Data under study Start Marker

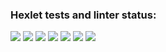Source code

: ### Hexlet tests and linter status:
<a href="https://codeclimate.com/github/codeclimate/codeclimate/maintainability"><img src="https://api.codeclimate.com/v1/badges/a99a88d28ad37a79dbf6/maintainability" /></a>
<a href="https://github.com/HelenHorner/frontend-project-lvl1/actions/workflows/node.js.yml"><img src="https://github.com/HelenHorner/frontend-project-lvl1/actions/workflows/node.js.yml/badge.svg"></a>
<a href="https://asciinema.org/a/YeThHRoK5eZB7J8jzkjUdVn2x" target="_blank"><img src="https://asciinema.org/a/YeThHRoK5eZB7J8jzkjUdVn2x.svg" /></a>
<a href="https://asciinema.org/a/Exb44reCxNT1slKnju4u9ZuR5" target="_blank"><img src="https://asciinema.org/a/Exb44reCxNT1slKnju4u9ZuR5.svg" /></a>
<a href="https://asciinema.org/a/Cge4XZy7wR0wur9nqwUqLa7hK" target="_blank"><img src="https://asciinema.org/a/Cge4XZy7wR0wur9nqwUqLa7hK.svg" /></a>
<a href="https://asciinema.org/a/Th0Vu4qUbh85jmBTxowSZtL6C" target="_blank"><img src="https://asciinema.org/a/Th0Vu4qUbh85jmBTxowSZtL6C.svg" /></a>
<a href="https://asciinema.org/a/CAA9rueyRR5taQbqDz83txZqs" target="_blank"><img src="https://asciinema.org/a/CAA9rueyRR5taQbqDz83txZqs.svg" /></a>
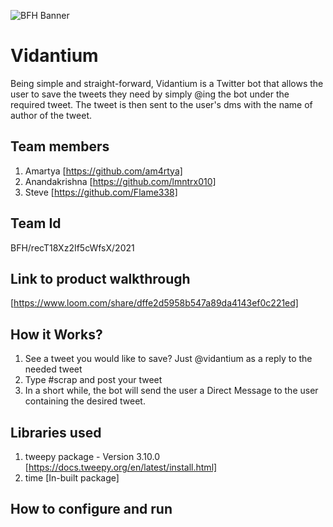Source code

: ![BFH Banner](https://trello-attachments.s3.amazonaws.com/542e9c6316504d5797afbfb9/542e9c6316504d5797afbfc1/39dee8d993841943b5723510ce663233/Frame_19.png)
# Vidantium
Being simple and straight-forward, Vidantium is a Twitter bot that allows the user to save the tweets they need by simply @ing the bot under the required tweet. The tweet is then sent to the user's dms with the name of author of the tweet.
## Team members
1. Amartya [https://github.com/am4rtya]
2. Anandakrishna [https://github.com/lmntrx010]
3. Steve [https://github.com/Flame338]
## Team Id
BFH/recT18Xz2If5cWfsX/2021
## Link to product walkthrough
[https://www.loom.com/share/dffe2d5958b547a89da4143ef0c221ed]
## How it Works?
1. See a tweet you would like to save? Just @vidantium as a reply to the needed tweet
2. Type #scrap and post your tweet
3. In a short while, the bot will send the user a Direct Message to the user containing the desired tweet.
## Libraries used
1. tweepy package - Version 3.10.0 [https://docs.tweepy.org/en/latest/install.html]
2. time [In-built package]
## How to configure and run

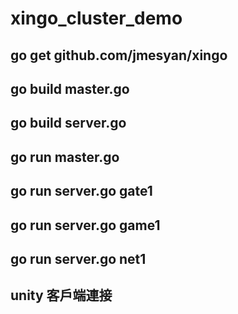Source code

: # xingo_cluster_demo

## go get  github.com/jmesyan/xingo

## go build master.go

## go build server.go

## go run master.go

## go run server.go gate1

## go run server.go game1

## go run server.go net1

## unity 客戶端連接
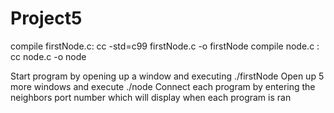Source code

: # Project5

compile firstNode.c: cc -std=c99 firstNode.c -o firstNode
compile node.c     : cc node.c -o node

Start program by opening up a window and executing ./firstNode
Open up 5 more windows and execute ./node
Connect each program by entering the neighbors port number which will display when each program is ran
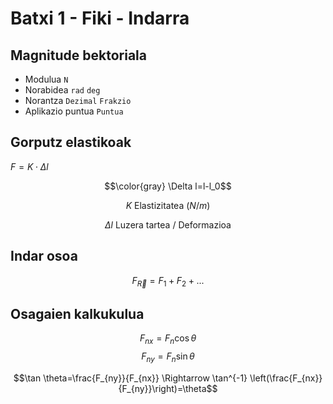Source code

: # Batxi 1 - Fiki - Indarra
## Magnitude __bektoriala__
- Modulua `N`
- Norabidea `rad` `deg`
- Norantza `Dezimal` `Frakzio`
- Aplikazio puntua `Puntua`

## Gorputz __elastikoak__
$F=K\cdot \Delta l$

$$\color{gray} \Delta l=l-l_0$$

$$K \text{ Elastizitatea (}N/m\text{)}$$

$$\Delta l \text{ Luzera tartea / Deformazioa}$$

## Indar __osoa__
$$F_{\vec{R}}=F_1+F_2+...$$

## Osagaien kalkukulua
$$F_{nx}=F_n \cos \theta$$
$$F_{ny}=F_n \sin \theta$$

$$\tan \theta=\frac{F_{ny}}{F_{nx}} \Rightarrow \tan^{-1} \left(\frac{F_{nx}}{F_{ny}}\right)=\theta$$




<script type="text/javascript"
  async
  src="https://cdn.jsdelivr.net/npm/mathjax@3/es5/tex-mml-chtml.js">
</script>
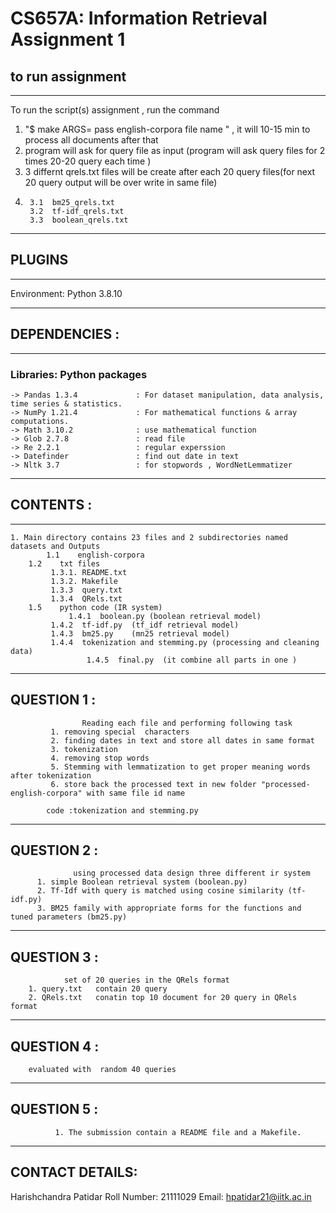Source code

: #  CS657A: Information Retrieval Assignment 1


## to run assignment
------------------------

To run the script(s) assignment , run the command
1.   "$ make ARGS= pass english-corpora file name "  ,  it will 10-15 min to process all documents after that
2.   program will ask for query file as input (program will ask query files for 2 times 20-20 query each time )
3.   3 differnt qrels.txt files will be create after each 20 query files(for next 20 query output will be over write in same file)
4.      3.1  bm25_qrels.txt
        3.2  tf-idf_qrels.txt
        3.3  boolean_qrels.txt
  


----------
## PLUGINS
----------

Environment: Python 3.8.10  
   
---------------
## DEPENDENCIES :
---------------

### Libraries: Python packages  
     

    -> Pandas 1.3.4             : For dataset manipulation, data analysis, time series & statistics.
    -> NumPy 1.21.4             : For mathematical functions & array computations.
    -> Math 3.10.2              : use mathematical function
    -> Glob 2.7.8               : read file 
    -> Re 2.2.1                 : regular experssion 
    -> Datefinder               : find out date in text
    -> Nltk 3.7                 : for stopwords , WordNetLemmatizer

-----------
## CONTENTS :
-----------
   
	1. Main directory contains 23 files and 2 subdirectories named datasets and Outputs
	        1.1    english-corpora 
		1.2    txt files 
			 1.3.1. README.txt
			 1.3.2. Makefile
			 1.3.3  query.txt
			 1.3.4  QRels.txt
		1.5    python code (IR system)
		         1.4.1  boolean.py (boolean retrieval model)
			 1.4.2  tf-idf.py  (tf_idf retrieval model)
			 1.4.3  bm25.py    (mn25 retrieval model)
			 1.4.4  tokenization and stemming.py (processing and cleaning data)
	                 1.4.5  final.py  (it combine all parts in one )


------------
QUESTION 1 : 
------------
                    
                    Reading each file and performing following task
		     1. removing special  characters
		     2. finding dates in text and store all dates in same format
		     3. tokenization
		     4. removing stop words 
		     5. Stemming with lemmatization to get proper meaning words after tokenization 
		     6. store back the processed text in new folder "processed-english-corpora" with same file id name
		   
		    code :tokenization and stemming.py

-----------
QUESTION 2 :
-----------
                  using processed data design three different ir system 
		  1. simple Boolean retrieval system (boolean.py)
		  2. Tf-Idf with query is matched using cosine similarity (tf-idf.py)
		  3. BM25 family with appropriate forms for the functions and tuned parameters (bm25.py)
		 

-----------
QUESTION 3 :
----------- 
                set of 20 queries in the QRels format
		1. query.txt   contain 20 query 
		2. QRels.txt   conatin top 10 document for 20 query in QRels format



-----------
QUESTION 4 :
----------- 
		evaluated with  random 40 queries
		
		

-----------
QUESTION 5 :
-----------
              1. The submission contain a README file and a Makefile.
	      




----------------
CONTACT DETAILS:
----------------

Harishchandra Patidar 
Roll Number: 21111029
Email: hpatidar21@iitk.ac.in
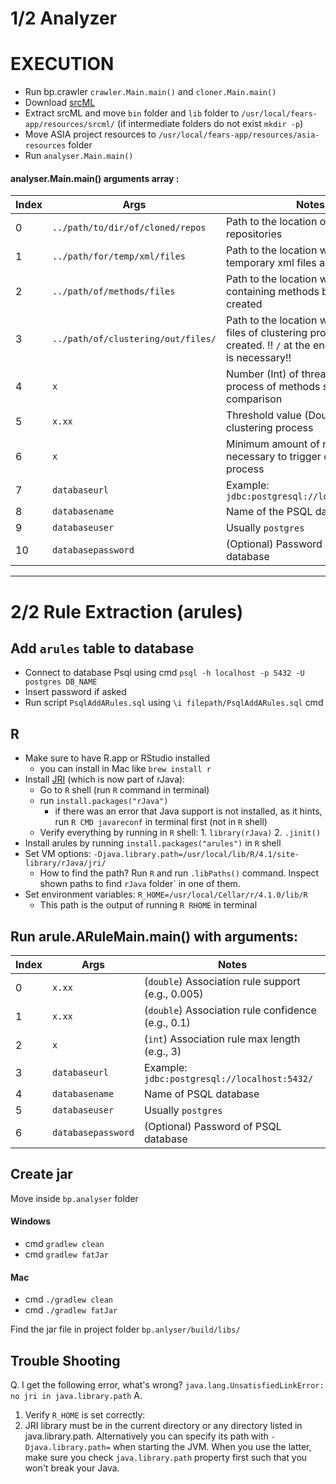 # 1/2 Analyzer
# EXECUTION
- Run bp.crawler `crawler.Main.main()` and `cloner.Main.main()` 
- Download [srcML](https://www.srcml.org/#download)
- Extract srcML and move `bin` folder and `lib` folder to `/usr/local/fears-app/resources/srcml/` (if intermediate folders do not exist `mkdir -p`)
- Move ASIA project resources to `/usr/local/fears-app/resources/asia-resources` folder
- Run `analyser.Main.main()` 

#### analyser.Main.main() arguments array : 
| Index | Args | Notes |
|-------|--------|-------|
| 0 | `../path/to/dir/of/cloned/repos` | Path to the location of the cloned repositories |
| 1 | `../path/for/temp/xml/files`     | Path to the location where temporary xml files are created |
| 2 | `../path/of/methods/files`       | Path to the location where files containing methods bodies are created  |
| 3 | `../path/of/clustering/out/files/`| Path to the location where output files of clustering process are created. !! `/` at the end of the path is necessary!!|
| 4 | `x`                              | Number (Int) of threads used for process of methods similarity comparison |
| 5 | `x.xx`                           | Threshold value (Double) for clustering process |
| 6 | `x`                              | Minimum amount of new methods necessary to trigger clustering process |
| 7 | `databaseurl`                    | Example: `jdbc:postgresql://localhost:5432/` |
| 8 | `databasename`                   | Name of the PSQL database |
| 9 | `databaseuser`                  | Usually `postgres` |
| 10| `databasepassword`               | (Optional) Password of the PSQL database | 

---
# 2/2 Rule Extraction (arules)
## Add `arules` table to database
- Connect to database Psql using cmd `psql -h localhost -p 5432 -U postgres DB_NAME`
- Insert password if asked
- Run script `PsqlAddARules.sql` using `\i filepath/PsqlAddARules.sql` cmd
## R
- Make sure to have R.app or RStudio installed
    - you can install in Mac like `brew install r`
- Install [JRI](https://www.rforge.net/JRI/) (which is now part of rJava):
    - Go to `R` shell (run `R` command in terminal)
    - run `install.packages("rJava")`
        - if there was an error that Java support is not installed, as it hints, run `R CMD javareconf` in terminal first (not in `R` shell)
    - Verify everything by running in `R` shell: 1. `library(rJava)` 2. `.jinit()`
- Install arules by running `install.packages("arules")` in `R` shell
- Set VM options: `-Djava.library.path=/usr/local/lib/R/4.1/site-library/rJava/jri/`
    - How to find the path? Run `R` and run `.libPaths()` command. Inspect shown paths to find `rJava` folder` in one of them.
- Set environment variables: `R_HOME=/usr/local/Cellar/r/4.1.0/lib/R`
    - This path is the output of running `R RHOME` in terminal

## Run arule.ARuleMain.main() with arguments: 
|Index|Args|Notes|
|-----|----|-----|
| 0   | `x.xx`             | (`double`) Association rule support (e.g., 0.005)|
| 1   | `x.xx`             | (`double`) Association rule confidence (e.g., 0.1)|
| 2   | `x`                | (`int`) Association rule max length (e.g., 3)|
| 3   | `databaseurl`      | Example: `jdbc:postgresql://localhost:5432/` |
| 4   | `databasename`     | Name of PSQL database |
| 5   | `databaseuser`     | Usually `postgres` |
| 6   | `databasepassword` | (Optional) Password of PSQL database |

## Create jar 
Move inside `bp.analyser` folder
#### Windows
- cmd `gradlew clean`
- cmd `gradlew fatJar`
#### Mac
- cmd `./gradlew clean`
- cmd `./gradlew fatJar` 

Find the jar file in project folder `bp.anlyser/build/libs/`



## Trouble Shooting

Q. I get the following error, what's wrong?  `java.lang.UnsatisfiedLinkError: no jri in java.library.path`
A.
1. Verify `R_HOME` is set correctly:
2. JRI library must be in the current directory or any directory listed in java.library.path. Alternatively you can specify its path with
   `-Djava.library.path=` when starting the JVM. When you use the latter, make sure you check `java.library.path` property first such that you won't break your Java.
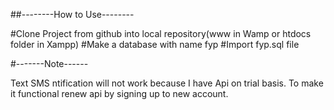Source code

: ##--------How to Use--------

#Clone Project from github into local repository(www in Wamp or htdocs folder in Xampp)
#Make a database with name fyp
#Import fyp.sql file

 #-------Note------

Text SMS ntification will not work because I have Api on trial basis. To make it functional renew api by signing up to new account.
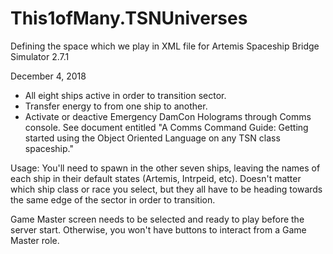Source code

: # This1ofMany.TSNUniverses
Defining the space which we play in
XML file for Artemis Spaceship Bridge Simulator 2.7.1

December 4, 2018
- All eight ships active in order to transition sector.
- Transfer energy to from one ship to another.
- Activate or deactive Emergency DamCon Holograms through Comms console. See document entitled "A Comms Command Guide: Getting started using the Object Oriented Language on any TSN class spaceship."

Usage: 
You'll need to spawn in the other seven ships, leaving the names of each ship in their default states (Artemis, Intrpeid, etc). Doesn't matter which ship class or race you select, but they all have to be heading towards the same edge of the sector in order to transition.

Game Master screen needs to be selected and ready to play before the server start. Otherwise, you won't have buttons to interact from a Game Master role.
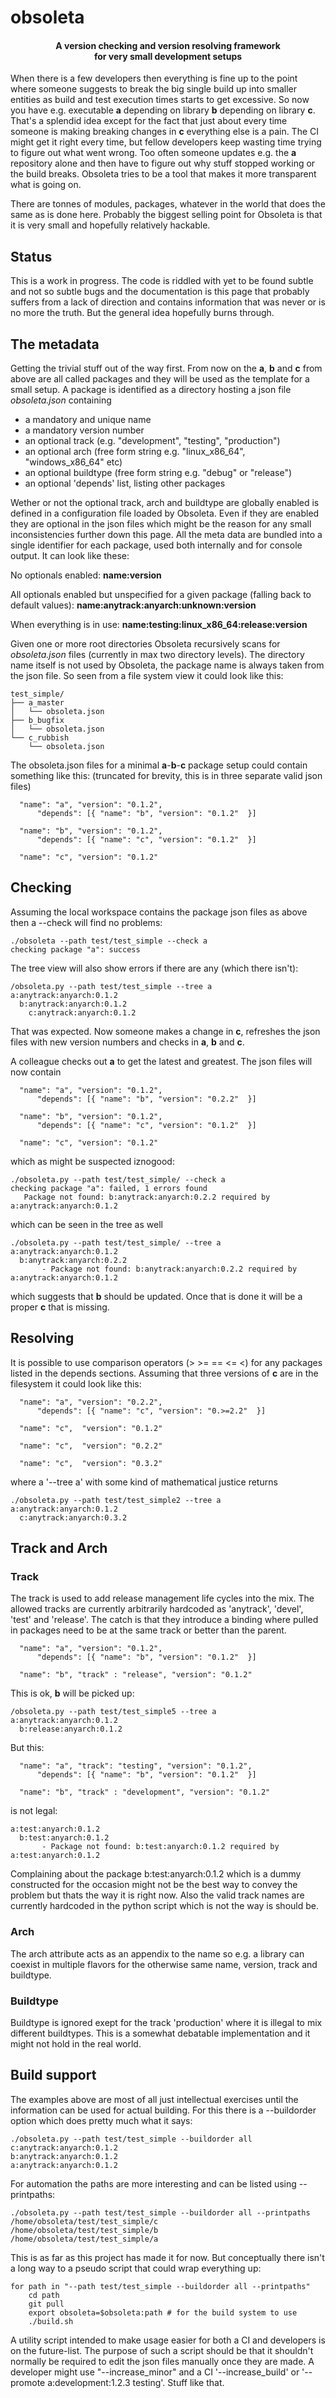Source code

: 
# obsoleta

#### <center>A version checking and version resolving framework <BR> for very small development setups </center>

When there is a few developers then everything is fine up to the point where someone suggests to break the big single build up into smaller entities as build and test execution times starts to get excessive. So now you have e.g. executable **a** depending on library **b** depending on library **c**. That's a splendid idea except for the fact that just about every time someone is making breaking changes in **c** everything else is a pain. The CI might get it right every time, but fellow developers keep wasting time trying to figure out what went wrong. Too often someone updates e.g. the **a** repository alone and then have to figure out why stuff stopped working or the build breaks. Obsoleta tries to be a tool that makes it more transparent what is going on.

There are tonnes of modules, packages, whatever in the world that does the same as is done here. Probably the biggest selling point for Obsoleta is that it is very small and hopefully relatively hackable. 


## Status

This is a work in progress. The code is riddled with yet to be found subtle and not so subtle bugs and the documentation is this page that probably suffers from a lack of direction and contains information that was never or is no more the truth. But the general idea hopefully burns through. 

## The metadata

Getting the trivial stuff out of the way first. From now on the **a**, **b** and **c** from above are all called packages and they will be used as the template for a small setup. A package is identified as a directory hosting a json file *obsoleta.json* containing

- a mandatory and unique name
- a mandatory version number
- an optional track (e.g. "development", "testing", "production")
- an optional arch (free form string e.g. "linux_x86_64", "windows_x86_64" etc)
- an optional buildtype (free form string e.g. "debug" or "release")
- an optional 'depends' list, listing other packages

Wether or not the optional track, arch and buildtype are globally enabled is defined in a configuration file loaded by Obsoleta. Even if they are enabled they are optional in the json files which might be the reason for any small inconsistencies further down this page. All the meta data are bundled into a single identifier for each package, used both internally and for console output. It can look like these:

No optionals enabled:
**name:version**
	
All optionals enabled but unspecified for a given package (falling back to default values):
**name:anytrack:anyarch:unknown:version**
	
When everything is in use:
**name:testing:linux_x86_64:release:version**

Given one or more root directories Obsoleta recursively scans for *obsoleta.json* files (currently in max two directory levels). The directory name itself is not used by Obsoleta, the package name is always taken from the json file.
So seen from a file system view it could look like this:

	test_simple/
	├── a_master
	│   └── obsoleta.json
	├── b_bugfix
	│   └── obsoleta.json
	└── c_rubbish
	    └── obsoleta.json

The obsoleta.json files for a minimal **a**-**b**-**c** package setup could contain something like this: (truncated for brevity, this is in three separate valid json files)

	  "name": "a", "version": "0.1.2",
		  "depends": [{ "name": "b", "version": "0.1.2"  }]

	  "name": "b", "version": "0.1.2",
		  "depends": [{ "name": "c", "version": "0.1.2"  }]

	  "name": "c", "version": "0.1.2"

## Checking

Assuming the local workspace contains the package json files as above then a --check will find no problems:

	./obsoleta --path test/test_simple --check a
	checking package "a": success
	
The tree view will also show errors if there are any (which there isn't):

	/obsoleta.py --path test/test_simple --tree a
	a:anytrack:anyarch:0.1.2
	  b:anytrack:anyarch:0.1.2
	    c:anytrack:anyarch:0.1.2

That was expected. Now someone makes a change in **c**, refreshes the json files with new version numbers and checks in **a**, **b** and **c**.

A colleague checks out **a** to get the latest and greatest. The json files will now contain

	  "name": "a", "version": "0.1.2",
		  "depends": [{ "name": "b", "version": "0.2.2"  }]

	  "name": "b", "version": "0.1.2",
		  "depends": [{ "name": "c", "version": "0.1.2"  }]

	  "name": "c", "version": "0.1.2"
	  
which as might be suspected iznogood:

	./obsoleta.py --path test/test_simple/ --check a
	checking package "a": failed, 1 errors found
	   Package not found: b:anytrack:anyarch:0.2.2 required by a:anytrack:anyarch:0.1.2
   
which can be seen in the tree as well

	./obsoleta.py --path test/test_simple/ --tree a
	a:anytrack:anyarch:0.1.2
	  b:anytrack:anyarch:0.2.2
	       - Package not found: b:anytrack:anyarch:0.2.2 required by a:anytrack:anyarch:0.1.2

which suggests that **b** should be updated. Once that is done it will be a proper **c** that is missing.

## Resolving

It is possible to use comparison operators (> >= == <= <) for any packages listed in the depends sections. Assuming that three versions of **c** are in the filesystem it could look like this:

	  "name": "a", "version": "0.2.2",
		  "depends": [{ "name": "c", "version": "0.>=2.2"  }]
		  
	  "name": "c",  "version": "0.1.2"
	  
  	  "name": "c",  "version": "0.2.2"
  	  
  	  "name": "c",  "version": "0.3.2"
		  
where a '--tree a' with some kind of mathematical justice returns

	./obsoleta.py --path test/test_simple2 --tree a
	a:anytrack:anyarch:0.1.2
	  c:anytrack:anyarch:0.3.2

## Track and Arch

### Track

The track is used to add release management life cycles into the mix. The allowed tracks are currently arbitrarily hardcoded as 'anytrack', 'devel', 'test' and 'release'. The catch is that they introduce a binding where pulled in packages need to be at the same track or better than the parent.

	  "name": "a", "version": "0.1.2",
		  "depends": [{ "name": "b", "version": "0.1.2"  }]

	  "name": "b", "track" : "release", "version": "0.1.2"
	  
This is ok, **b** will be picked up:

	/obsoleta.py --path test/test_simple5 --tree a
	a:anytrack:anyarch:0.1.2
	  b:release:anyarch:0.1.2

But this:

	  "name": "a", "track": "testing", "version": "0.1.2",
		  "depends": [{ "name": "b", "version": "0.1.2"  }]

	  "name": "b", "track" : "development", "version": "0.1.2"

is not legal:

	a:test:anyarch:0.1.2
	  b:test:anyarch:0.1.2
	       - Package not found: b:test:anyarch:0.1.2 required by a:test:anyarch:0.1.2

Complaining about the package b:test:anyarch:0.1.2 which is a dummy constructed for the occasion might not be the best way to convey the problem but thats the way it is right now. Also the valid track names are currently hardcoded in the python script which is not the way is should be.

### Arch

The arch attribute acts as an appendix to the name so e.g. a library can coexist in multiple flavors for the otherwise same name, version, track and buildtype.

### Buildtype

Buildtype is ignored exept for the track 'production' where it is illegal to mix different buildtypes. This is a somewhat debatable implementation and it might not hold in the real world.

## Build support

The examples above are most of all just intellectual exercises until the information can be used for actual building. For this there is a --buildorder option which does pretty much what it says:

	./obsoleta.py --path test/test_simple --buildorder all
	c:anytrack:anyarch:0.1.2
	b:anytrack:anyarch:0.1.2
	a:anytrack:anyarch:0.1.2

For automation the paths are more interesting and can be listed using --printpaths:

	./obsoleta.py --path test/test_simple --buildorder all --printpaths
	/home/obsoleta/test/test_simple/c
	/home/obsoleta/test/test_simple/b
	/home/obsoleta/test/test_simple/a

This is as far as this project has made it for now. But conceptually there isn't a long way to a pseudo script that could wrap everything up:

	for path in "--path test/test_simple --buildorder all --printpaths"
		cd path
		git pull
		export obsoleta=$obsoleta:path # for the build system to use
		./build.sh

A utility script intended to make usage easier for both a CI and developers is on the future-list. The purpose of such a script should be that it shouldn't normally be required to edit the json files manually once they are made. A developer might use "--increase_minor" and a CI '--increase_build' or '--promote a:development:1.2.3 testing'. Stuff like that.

Data under study End Marker

Reproduce, word for word and in full, only the lines above that start at the line with "each time )" and run through the line with "5. Stemming with", both ends included.

2.   program will ask for query file as input (program will ask query files for 2 times 20-20 query each time )
3.   3 differnt qrels.txt files will be create after each 20 query files(for next 20 query output will be over write in same file)
4.      3.1  bm25_qrels.txt
        3.2  tf-idf_qrels.txt
        3.3  boolean_qrels.txt
  


----------
## PLUGINS
----------

Environment: Python 3.8.10  
   
---------------
## DEPENDENCIES :
---------------

### Libraries: Python packages  
     

    -> Pandas 1.3.4             : For dataset manipulation, data analysis, time series & statistics.
    -> NumPy 1.21.4             : For mathematical functions & array computations.
    -> Math 3.10.2              : use mathematical function
    -> Glob 2.7.8               : read file 
    -> Re 2.2.1                 : regular experssion 
    -> Datefinder               : find out date in text
    -> Nltk 3.7                 : for stopwords , WordNetLemmatizer

-----------
## CONTENTS :
-----------
   
	1. Main directory contains 23 files and 2 subdirectories named datasets and Outputs
	        1.1    english-corpora 
		1.2    txt files 
			 1.3.1. README.txt
			 1.3.2. Makefile
			 1.3.3  query.txt
			 1.3.4  QRels.txt
		1.5    python code (IR system)
		         1.4.1  boolean.py (boolean retrieval model)
			 1.4.2  tf-idf.py  (tf_idf retrieval model)
			 1.4.3  bm25.py    (mn25 retrieval model)
			 1.4.4  tokenization and stemming.py (processing and cleaning data)
	                 1.4.5  final.py  (it combine all parts in one )


------------
QUESTION 1 : 
------------
                    
                    Reading each file and performing following task
		     1. removing special  characters
		     2. finding dates in text and store all dates in same format
		     3. tokenization
		     4. removing stop words 
		     5. Stemming with lemmatization to get proper meaning words after tokenization 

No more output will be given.